Por lo común, la legitimación política se atribuye a la autoridad nacional como si se tratara de un todo. Hablamos del «Estado legítimo» o de la «legitimidad del régimen». Esta forma de nominar no planteaba problemas hasta hace poco tiempo, en tanto podía admitirse que los procesos democráticos generaban autoridades legítimas. Que gracias a las elecciones se habían elegido representantes y éstos, a su vez, habían nombrado a otras autoridades y éstas a otras hasta complementar la totalidad de los cargos públicos. Tan idílica visión de los asuntos políticos plantea algunos problemas en los cotidianos tiempos del populismo.
¿La totalidad de las autoridades públicas deben asumir que su legitimidad proviene de las elecciones que colocaron al líder en el cargo o, por el contrario, deben situarla en una fuente distinta y responder a ella? La respuesta afirmativa a la primera parte de la pregunta implica que todos los actores estatales, incluidos los legislativos y judiciales, entenderían que sus posibilidades de acción están vinculadas al primigenio mandato de las urnas. Que su razón de ser proviene del momento constitutivo del populismo. Desde esa lógica, no habría por qué diferenciar entre las funciones estatales, sino realizar todas ellas a partir de un entendimiento común, definido desde luego por el líder.
Si por el contrario los funcionarios, legisladores y juzgadores comprendidos, entienden que una cosa es el origen y mandato del líder y otra distinta el de ellos, sus actuaciones, obvio es decirlo a estas alturas, tendrían un carácter propio. Actuarían con racionalidad propia y distinta, no se considerarían parte de un proceso mayor, ni quedarían, finalmente, sometidos a él.

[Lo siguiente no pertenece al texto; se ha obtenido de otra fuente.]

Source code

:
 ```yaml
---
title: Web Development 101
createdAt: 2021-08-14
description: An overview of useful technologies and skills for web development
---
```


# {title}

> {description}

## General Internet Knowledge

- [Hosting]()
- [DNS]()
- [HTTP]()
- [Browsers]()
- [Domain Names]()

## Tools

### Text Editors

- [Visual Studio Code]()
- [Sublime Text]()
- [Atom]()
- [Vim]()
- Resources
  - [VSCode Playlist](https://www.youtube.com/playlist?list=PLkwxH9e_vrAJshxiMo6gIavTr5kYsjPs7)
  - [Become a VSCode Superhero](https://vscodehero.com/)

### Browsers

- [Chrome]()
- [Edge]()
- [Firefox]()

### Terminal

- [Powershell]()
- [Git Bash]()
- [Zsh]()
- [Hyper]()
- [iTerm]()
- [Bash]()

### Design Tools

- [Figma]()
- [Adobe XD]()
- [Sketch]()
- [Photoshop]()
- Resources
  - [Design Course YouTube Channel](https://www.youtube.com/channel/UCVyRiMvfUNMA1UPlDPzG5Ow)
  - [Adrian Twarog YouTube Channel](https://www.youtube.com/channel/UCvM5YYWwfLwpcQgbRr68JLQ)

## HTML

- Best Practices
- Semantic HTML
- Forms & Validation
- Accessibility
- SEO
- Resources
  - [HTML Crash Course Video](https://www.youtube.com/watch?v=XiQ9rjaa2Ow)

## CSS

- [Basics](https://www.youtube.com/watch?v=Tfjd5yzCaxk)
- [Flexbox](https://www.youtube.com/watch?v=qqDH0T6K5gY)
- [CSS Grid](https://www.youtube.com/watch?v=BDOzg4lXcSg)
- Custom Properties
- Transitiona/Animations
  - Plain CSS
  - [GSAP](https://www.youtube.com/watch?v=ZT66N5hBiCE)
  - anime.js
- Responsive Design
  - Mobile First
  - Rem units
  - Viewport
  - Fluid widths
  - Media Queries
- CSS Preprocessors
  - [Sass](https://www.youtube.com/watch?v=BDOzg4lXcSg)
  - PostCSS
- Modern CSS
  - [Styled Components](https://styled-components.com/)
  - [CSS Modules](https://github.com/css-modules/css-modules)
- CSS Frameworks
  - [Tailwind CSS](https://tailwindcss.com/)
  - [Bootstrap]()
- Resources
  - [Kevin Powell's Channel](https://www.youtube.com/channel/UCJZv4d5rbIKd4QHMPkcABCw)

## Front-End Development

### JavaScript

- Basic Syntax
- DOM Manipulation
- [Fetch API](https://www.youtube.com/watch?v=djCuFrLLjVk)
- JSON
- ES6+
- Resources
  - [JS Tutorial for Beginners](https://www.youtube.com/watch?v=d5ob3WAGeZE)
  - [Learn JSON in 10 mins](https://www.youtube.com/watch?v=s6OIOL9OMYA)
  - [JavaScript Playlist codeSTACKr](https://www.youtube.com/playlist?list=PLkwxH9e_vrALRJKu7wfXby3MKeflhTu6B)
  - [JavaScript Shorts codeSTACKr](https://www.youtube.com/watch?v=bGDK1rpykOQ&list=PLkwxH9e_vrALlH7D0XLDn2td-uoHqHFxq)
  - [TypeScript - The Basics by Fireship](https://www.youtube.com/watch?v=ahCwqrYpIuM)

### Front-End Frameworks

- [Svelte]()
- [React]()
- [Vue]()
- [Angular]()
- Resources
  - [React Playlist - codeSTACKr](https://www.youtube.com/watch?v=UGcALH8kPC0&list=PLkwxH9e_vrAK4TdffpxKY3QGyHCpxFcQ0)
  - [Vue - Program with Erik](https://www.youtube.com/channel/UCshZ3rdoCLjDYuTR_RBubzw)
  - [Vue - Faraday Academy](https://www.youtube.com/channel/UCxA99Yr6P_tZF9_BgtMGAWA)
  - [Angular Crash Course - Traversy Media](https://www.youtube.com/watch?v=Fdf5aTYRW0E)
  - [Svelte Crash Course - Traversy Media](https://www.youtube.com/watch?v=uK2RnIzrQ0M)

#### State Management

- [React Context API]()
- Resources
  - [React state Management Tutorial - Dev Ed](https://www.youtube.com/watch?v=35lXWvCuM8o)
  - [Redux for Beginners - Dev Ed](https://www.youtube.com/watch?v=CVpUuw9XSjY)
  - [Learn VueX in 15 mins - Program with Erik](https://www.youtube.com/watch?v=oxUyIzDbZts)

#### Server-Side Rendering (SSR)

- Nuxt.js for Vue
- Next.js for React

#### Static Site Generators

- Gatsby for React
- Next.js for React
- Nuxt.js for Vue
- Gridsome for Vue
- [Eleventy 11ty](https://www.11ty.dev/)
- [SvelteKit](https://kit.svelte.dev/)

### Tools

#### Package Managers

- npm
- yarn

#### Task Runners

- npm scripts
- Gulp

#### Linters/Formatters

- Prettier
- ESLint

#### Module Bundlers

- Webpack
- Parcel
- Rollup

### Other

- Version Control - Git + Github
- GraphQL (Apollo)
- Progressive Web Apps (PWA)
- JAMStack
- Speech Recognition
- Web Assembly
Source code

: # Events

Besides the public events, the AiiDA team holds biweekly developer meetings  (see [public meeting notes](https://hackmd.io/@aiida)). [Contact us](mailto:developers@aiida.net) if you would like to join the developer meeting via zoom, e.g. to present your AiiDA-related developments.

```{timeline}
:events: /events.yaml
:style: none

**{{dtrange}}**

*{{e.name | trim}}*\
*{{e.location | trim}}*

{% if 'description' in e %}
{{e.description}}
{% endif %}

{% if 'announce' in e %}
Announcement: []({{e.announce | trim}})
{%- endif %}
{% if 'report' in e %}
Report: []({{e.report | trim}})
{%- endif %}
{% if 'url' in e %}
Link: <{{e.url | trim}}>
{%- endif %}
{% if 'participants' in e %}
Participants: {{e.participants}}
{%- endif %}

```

Con el pasar de los días vemos que en distintas partes del mundo los funcionarios son sometidos por los movimientos políticos o, de modo más discreto, que ellos mismos buscan colocarse en tal situación. Sea cual sea la causa, es peligroso no reflexionar ni exigir, más allá de las complicaciones que conlleva, que cada cual cumpla con los supuestos de su cargo. Si los jueces tienen que salvaguardar la supremacía de la Constitución y las agencias reguladoras imponer saberes técnicos, es preciso que lo hagan a diario y en todos los casos. Ésta es su razón de ser y la condición de su propia legitimidad. El no dejarse comprometer en el fenómeno que quiere ser tenido como totalidad. En el populismo, cada órgano y cada funcionario tiene que construir su legitimación y su legitimidad más allá de los intentos que se harán para someterlos a la totalidad que está pretendiendo crearse.